### WHAT YOU ARE ASKED TO DO
Keep only the lines of the listing that include the word "business", and copy them.

### RECORDS SUPPLIED

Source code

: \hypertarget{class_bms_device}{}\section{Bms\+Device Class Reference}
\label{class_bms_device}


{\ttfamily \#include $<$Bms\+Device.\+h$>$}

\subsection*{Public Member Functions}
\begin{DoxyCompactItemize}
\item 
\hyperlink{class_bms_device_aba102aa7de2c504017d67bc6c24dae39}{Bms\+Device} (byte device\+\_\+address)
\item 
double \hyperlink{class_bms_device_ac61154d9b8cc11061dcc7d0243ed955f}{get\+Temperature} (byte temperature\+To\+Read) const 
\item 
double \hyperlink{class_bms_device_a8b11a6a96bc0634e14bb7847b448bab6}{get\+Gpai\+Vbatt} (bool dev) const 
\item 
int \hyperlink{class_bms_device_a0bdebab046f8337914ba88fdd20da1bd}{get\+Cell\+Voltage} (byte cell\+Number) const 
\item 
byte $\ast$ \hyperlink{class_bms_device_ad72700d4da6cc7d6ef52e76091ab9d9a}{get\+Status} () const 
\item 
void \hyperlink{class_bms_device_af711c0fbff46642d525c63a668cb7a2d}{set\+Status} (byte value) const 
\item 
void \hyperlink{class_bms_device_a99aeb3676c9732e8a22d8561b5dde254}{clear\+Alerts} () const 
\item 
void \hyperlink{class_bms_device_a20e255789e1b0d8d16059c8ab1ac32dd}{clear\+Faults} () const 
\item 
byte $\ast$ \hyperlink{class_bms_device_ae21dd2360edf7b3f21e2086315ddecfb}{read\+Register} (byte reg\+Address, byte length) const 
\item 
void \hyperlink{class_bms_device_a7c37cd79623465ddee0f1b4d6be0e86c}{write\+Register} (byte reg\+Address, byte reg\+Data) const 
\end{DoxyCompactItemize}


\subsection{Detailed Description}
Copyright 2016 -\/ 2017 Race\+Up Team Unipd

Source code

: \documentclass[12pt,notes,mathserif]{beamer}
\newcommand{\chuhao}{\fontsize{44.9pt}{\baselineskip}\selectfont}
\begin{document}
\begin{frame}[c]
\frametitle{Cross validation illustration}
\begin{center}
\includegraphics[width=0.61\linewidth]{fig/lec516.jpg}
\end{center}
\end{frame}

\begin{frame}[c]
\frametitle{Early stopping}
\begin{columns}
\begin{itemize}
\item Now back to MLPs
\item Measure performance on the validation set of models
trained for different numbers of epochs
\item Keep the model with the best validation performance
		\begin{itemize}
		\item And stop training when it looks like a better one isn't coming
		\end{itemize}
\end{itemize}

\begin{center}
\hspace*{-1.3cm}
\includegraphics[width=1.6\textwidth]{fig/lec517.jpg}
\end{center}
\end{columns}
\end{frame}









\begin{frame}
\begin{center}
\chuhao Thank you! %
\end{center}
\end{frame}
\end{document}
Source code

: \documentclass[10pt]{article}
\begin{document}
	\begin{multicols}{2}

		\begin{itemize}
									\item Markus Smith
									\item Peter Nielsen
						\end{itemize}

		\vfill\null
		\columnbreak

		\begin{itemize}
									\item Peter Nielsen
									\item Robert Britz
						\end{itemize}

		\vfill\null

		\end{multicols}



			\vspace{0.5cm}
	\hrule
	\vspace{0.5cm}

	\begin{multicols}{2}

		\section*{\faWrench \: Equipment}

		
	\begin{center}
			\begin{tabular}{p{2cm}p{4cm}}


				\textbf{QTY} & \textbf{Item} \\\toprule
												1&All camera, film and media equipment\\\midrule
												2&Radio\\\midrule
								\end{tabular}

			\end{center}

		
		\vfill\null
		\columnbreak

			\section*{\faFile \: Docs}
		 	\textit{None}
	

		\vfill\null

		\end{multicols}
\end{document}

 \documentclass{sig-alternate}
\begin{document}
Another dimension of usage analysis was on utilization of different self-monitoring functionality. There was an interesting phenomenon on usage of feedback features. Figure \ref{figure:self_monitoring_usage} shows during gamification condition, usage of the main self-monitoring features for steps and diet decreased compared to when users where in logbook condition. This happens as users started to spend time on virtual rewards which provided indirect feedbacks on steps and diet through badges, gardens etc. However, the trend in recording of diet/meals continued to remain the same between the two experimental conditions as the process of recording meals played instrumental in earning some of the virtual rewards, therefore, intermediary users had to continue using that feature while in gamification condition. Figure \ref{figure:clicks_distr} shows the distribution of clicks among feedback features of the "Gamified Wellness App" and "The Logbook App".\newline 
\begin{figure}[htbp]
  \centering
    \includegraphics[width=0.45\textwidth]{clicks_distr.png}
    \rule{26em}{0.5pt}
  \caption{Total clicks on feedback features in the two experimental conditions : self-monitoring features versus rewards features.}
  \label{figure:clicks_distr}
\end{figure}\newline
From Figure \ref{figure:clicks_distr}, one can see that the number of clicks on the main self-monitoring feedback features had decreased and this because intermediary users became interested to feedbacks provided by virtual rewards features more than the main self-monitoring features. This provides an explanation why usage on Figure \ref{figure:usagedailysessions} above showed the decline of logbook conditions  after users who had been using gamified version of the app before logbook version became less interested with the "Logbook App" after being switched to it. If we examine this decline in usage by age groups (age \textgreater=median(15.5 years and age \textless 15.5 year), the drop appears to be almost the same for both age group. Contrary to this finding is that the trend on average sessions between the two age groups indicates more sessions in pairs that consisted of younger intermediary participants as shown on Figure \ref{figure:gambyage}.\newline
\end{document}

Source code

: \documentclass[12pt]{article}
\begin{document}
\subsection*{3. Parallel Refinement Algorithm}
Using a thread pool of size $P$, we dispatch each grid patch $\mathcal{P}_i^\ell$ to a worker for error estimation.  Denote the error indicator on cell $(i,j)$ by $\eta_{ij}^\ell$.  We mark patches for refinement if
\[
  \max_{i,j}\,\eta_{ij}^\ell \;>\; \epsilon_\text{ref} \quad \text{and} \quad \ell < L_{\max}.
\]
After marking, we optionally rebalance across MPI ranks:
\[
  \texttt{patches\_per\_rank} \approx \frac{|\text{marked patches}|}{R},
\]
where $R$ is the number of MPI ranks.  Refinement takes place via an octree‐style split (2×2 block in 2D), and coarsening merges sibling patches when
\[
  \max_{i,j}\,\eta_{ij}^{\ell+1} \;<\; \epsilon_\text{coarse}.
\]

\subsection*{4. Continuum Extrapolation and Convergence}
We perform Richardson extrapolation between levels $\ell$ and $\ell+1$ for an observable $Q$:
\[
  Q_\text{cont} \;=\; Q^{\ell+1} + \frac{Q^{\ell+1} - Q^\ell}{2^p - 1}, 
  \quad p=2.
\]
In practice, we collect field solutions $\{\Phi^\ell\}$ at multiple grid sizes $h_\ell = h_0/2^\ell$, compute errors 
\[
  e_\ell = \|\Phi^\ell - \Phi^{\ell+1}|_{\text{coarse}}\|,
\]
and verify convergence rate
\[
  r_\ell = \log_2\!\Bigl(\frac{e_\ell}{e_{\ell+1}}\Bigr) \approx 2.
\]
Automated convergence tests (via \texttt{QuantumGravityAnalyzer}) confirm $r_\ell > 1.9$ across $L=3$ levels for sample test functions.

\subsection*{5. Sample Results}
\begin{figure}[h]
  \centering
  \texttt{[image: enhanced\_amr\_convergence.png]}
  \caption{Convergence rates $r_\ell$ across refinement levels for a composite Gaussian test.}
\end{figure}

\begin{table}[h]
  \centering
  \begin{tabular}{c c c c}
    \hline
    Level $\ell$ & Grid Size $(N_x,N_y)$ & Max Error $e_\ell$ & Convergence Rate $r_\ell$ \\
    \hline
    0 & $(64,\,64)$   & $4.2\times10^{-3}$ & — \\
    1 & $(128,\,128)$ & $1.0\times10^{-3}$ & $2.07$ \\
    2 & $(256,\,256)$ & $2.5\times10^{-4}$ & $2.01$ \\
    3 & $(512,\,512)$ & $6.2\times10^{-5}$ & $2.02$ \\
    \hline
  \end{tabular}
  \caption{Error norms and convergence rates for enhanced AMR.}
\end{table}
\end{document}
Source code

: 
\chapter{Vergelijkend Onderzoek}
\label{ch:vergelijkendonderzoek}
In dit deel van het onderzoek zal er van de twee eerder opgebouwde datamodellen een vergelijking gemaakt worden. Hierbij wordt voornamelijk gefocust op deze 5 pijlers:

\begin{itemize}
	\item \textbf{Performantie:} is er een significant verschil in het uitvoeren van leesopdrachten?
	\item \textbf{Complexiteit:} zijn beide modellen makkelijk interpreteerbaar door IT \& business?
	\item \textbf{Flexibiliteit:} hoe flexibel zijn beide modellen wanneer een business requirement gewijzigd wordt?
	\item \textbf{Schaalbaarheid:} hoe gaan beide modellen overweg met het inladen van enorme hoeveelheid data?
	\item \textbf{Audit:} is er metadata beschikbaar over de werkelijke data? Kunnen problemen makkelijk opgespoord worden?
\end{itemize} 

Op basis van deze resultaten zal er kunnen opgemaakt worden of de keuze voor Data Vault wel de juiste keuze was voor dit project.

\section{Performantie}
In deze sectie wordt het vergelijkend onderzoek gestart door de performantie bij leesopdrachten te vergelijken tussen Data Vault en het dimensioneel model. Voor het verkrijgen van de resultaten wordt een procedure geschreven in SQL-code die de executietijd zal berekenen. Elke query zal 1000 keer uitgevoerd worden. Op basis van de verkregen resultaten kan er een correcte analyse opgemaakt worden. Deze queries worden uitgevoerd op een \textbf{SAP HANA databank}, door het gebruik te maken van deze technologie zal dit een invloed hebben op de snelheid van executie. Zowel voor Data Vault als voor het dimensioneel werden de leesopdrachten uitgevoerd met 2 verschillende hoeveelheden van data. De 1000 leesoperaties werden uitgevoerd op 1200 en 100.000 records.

### EXERCISE OUTPUT
	\item \textbf{Complexiteit:} zijn beide modellen makkelijk interpreteerbaar door IT \& business?
	\item \textbf{Flexibiliteit:} hoe flexibel zijn beide modellen wanneer een business requirement gewijzigd wordt?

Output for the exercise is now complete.